Screenshot: Windbound
Windbound’s core systems work against you too. The UI is clumsy, and nowhere is this more obvious than the crafting menus. Instead of being able to simply tab over with a bumper from Survival Tools to Boat Accesories, Boat Parts or Weapons, the game’s four main crafting categories, you have to use the D-pad to scroll through the list from left to right, which will then turn the page.
Windbound’s core controls also seem strange, with a whole lot of actions assigned to the same keys or buttons, and at least for me on an Xbox Controller, the default buttons for combat, running and using things seemed just exactly opposite of where they felt natural and comfortable. Add to this that sometimes the spot you have to stand in to get the option you want can be infuriatingly small and you’ll get to the point where you’ve just accidentally climbed onto your boat instead of pushing it offshore or swapped your bigger bag for a smaller one, dumping some contents in the process.
Screenshot: Windbound
Hitboxes can be imprecise in Windbound, as can visual cues. A cliff at a height you just climbed might look exactly like another you can’t climb, and fall damage costs you dearly. Kara’s stamina and health work together, so if you drain all of one you’ll be taking from another. Stamina is used in combat and when sprinting, and there is both temporary and permanent stamina. If you deplete all your temporary stamina, you’ll start to lose the permanent stamina. If you lose all your stamina, your health will start ticking down fast. In Storyteller mode, if you’re saving your game frequently, you won’t lose your boat or your resources, but you can lose your place, and considering the length of time it takes to do everything, this can be rage inducing.
The various islands contain a multitude of different monsters. Some will attack you on sight while others must be provoked. In the beginning chapters, Windbound’s lore seemed to indicate that the better way to approach things was not to unnecessarily harm the animal life, but you’ll soon find through trial and error that you’re going to be hunting more than you’re going to be petting bleenks and cooing at razorbubs.

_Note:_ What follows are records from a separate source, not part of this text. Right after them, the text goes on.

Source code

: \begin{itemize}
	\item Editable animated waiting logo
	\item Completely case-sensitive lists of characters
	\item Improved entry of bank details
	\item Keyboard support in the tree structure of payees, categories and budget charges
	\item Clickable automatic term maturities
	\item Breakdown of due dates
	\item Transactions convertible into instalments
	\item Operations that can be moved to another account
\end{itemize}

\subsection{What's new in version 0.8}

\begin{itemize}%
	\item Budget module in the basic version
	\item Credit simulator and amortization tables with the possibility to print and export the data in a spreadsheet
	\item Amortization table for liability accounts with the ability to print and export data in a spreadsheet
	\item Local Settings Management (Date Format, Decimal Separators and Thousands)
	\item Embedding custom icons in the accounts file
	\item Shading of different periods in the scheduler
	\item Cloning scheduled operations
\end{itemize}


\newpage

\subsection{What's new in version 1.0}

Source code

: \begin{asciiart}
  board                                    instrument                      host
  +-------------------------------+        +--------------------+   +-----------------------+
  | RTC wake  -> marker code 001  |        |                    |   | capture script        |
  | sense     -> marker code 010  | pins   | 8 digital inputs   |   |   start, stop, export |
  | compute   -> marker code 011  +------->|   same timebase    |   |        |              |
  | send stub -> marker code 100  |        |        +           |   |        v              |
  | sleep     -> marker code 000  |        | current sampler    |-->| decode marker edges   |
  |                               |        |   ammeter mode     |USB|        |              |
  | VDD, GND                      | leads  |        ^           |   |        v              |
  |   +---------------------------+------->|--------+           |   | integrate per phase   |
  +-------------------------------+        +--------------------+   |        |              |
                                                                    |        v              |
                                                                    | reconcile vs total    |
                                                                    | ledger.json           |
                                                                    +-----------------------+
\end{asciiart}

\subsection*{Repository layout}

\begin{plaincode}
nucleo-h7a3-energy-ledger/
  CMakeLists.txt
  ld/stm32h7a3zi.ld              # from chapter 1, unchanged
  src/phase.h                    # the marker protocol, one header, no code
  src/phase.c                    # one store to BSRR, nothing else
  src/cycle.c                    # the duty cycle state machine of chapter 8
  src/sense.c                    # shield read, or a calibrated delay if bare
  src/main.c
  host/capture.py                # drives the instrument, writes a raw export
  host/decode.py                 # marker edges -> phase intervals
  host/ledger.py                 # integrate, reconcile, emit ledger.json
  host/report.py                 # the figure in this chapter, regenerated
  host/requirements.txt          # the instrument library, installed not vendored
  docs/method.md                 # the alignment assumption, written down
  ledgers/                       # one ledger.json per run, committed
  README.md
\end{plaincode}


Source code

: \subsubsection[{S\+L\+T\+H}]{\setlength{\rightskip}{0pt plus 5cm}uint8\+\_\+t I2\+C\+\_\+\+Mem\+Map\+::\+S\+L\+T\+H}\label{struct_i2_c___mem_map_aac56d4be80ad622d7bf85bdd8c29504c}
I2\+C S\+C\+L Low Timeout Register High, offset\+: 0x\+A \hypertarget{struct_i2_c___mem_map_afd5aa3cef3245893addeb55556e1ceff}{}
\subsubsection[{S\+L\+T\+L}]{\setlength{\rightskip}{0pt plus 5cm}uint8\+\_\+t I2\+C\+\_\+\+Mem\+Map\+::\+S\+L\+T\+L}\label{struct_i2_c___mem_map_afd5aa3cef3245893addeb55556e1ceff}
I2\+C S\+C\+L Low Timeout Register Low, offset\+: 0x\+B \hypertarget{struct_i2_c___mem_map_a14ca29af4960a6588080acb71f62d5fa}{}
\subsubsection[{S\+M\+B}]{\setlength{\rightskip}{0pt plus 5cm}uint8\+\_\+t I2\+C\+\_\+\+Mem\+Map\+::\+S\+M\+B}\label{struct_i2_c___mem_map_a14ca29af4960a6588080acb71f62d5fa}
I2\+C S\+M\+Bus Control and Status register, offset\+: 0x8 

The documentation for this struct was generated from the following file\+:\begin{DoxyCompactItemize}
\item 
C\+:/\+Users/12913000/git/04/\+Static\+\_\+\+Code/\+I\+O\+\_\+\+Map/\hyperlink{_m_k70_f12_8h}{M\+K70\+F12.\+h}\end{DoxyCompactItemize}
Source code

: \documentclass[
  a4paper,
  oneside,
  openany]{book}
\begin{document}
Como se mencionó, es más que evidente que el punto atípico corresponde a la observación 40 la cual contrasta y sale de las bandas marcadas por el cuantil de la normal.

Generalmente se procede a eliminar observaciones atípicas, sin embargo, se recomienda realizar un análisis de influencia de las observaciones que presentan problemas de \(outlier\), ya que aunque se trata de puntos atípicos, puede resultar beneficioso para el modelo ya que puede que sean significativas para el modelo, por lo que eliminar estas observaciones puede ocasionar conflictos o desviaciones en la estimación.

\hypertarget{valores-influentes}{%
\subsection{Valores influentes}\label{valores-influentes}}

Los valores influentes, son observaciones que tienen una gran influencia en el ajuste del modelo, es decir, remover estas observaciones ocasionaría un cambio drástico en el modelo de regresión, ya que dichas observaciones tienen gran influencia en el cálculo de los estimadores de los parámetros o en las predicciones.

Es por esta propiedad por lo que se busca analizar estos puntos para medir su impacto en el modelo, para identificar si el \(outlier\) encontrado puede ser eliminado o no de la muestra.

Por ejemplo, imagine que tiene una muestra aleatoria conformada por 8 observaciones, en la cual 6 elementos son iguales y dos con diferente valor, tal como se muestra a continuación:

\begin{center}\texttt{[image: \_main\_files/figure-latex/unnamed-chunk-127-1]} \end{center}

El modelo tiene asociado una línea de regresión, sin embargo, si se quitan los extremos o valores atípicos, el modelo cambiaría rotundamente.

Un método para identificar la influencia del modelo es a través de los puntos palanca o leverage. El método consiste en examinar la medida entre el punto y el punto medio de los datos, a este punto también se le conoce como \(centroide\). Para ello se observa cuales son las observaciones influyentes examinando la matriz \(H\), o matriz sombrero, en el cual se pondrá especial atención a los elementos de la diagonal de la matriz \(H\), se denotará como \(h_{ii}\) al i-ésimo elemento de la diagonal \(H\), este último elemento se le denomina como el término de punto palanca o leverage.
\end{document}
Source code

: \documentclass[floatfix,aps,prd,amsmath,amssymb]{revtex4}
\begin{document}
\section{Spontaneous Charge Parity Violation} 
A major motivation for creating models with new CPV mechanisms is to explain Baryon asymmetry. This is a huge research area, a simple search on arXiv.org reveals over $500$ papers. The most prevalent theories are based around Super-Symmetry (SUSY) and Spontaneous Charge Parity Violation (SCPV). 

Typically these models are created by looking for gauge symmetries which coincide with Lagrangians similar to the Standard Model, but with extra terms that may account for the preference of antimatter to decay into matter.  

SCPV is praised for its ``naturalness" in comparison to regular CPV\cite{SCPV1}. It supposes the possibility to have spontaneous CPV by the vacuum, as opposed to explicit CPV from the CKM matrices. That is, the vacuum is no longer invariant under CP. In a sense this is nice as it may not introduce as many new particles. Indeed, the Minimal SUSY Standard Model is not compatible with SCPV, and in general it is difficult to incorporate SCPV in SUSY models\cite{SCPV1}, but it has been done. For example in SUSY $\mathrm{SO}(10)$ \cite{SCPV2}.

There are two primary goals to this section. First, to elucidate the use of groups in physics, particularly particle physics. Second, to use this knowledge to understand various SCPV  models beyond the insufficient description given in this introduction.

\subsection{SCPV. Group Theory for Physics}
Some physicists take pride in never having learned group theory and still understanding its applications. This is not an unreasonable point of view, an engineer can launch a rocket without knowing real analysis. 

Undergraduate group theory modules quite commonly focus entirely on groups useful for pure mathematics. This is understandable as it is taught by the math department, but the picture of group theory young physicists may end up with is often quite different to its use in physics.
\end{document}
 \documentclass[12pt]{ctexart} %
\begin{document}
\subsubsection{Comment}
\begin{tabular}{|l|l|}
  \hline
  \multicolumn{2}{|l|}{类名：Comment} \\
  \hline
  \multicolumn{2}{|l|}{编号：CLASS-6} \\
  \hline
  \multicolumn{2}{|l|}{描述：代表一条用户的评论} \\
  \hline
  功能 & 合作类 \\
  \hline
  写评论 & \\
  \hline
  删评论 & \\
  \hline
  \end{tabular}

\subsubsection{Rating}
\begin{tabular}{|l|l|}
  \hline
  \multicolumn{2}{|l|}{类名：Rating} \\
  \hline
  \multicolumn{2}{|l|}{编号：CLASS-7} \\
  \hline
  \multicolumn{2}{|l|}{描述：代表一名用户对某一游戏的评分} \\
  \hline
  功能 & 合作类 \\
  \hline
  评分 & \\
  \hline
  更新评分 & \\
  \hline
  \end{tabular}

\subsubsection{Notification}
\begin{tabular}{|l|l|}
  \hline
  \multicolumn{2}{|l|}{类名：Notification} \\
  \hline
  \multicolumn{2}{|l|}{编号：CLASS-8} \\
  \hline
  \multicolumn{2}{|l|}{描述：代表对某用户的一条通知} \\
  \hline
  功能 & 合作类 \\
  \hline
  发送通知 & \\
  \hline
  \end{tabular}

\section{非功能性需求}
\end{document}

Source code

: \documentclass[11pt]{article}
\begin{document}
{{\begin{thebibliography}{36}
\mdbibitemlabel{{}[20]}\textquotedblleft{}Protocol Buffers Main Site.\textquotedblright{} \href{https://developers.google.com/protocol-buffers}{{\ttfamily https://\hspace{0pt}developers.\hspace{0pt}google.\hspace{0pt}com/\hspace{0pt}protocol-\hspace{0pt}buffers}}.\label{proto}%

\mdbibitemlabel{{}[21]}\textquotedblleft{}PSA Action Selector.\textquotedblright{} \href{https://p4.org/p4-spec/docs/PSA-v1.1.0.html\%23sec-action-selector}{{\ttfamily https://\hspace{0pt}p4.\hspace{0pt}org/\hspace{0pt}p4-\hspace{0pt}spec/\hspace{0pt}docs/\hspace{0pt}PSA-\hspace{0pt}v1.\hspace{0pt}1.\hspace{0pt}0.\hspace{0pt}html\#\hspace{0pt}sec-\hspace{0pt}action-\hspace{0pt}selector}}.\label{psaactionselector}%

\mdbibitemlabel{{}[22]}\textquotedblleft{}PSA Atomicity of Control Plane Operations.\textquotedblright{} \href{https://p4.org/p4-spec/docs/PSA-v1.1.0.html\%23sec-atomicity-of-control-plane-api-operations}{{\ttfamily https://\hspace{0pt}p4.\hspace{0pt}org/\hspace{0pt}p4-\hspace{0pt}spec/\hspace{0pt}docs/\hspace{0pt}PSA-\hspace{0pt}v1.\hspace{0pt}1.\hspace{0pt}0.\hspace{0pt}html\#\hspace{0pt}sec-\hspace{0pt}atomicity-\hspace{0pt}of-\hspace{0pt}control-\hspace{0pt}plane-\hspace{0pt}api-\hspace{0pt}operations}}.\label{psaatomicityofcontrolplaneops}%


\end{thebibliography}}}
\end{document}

Combat includes melee and ranged options, and a Dark Souls-esque lock-on system and dodge that’ll help you avoid damage, but here again, combat is sometimes overly punishing. You can miss a dodge and if you’re not locked on you can’t dodge at all, but an enemy seems to never be able to miss--unless it just stands idly facing away from you for some reason allowing you a few cheap, guilty stabs.
Screenshot: Windbound
Still, you’ll take the cheap shots, because if they do connect with you, it won’t JUST do one thing, it’ll often debilitate you in several ways at once--for example, with the Gloomharrows, who can simultaneously grab you, poison you, and knock you down. It’s avoidable, and surmountable, but I can’t help but feel like it could’ve been toned down a little bit. This is sometimes also true of enemy spawning, nowhere more obviously than with the abomination that is a Silkmaw. These little balls of teeth drop from trees in four packs like angry little grapes, but there can be 2 clusters extremely close to each other and they’ll chase you to the ends of the earth. They’ve got almost no hit points individually but locking on and off to them to take them all down is a battle against finicky controls and what is hopefully a decently full health bar, and in later chapters they.are.everywhere.
This is to say nothing of the technical bugs I encountered in Windbound, including falling through the ground during combat or after hard falls, jittering up against rocks or after falls, a total freeze and crash, and the mysterious and somewhat baffling amount of effort it put even a beefy gaming setup through, kicking fans into high gear and significantly heating things up.
Screenshot: Windbound
Though it seems I have nothing nice to say about Windbound that’s not entirely the case. Despite punishing mechanics, clumsy UIs and grinding for mats, I found myself coming back to Windbound eagerly every session. Even though sailing the seas takes up a lot of time and can feel tedious, catching the wind and careening toward an undiscovered island feels exhilarating. There are lots of little secrets to find too, from tiny little islands with jars full of goodies including craft materials and sea shards, Windbound's currency, to interesting new items that unlock new items with interesting new abilities.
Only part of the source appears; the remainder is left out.